##### SUPPLIED MATERIAL #####
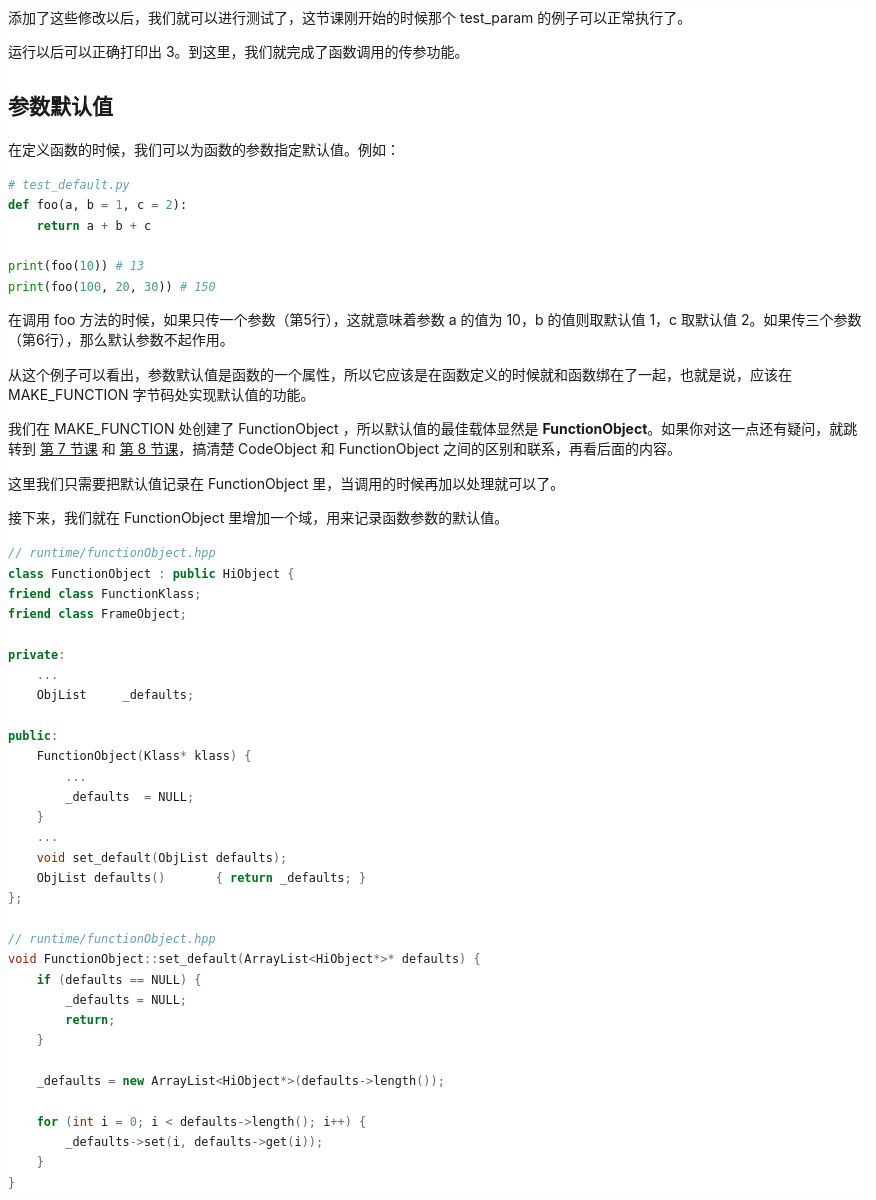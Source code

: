 添加了这些修改以后，我们就可以进行测试了，这节课刚开始的时候那个 test\_param 的例子可以正常执行了。

运行以后可以正确打印出 3。到这里，我们就完成了函数调用的传参功能。

## 参数默认值

在定义函数的时候，我们可以为函数的参数指定默认值。例如：

```python
# test_default.py
def foo(a, b = 1, c = 2):
    return a + b + c

print(foo(10)) # 13
print(foo(100, 20, 30)) # 150

```

在调用 foo 方法的时候，如果只传一个参数（第5行），这就意味着参数 a 的值为 10，b 的值则取默认值 1，c 取默认值 2。如果传三个参数（第6行），那么默认参数不起作用。

从这个例子可以看出，参数默认值是函数的一个属性，所以它应该是在函数定义的时候就和函数绑在了一起，也就是说，应该在 MAKE\_FUNCTION 字节码处实现默认值的功能。

我们在 MAKE\_FUNCTION 处创建了 FunctionObject ，所以默认值的最佳载体显然是 **FunctionObject**。如果你对这一点还有疑问，就跳转到 [第 7 节课](https://time.geekbang.org/column/article/774409) 和 [第 8 节课](https://time.geekbang.org/column/article/774417)，搞清楚 CodeObject 和 FunctionObject 之间的区别和联系，再看后面的内容。

这里我们只需要把默认值记录在 FunctionObject 里，当调用的时候再加以处理就可以了。

接下来，我们就在 FunctionObject 里增加一个域，用来记录函数参数的默认值。

```c++
// runtime/functionObject.hpp
class FunctionObject : public HiObject {
friend class FunctionKlass;
friend class FrameObject;

private:
    ...
    ObjList     _defaults;

public:
    FunctionObject(Klass* klass) {
        ...
        _defaults  = NULL;
    }
    ...
    void set_default(ObjList defaults);
    ObjList defaults()       { return _defaults; }
};

// runtime/functionObject.hpp
void FunctionObject::set_default(ArrayList<HiObject*>* defaults) {
    if (defaults == NULL) {
        _defaults = NULL;
        return;
    }

    _defaults = new ArrayList<HiObject*>(defaults->length());

    for (int i = 0; i < defaults->length(); i++) {
        _defaults->set(i, defaults->get(i));
    }
}

```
#####
THE TASK> Take from the entries every line that has the string "class".

TASK ANSWER>
class FunctionObject : public HiObject {
friend class FunctionKlass;
friend class FrameObject;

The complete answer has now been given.